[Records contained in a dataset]
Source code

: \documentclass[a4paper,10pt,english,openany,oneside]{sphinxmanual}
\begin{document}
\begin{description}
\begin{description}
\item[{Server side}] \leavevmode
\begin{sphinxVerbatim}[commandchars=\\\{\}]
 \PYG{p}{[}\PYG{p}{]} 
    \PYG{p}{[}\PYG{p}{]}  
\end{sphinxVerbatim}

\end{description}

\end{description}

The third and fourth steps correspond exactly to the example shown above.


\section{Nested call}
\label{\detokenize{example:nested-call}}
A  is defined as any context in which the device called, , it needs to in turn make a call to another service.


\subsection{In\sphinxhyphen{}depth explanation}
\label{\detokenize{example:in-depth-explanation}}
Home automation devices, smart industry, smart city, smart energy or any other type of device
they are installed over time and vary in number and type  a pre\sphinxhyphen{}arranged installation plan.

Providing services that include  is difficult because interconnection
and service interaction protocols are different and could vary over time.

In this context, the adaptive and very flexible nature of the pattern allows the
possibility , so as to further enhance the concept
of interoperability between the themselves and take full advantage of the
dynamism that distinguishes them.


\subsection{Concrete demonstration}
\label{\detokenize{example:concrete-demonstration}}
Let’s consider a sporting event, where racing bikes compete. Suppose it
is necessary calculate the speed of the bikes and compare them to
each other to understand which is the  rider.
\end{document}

What to do. In the records above, which lines hold the string "depth"? Copy each one.

Response to this task.
\subsection{In\sphinxhyphen{}depth explanation}
\label{\detokenize{example:in-depth-explanation}}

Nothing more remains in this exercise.